(Source texts of formatted documents)
* * * * * * * * *

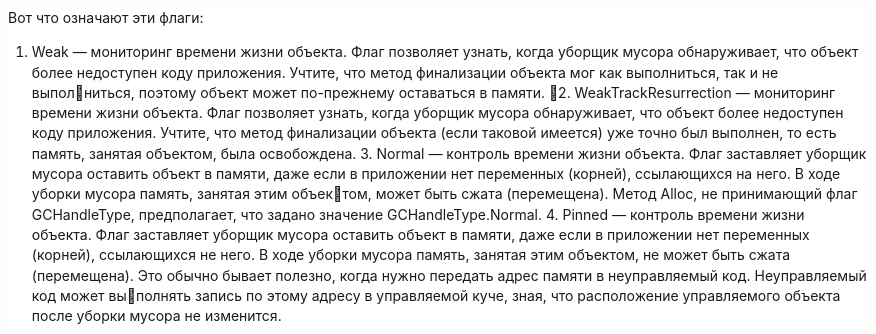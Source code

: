 Вот что означают эти флаги:
1. Weak — мониторинг времени жизни объекта. Флаг позволяет узнать, когда 
уборщик мусора обнаруживает, что объект более недоступен коду приложения. 
Учтите, что метод финализации объекта мог как выполниться, так и не выполниться, поэтому объект может по-прежнему оставаться в памяти.
2. WeakTrackResurrection — мониторинг времени жизни объекта. Флаг позволяет 
узнать, когда уборщик мусора обнаруживает, что объект более недоступен коду 
приложения. Учтите, что метод финализации объекта (если таковой имеется) 
уже точно был выполнен, то есть память, занятая объектом, была освобождена.
3. Normal — контроль времени жизни объекта. Флаг заставляет уборщик мусора 
оставить объект в памяти, даже если в приложении нет переменных (корней), 
ссылающихся на него. В ходе уборки мусора память, занятая этим объектом, может быть сжата (перемещена). Метод Alloc, не принимающий флаг 
GCHandleType, предполагает, что задано значение GCHandleType.Normal.
4. Pinned — контроль времени жизни объекта. Флаг заставляет уборщик мусора 
оставить объект в памяти, даже если в приложении нет переменных (корней), 
ссылающихся не него. В ходе уборки мусора память, занятая этим объектом, 
не может быть сжата (перемещена). Это обычно бывает полезно, когда нужно 
передать адрес памяти в неуправляемый код. Неуправляемый код может выполнять запись по этому адресу в управляемой куче, зная, что расположение 
управляемого объекта после уборки мусора не изменится.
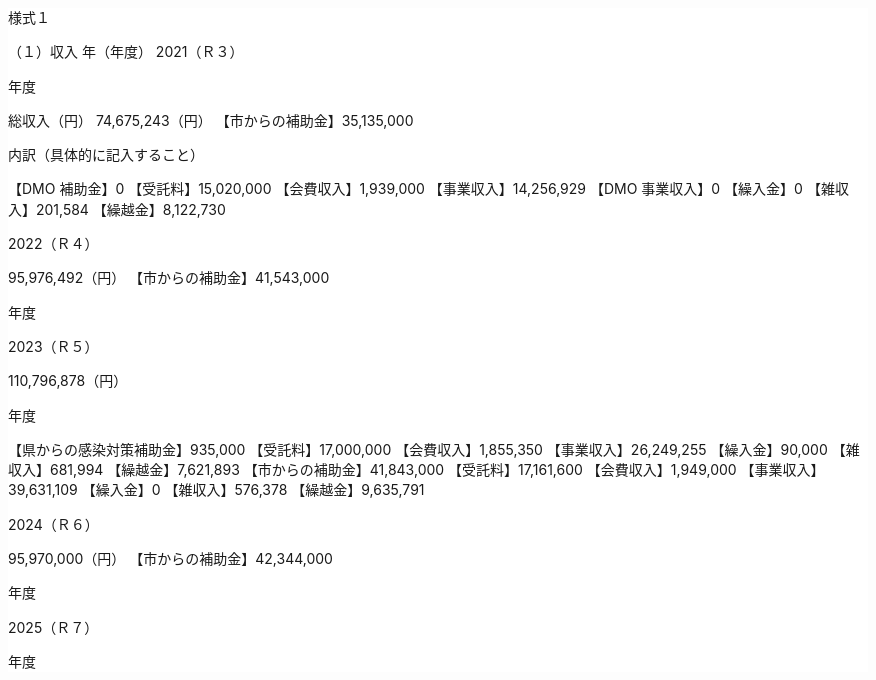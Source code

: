 様式１

（１）収入
年（年度）
2021（Ｒ３）

年度

総収入（円）
74,675,243（円）  【市からの補助金】35,135,000

内訳（具体的に記入すること）

【DMO 補助金】0
【受託料】15,020,000
【会費収入】1,939,000
【事業収入】14,256,929
【DMO 事業収入】0
【繰入金】0
【雑収入】201,584
【繰越金】8,122,730

2022（Ｒ４）

95,976,492（円）  【市からの補助金】41,543,000

年度

2023（Ｒ５）

110,796,878（円）

年度

【県からの感染対策補助金】935,000
【受託料】17,000,000
【会費収入】1,855,350
【事業収入】26,249,255
【繰入金】90,000
【雑収入】681,994
【繰越金】7,621,893
【市からの補助金】41,843,000
【受託料】17,161,600
【会費収入】1,949,000
【事業収入】39,631,109
【繰入金】0
【雑収入】576,378
【繰越金】9,635,791

2024（Ｒ６）

95,970,000（円）  【市からの補助金】42,344,000

年度

2025（Ｒ７）

年度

* * * * * * * * *

TASK STATEMENT
Out of the data above, transcribe exactly and only the lines starting with the line that has "ссылающихся на него." and going on through the line that has "Pinned — контроль", both included.

RESPONSE TO THIS EXERCISE
ссылающихся на него. В ходе уборки мусора память, занятая этим объектом, может быть сжата (перемещена). Метод Alloc, не принимающий флаг 
GCHandleType, предполагает, что задано значение GCHandleType.Normal.
4. Pinned — контроль времени жизни объекта. Флаг заставляет уборщик мусора 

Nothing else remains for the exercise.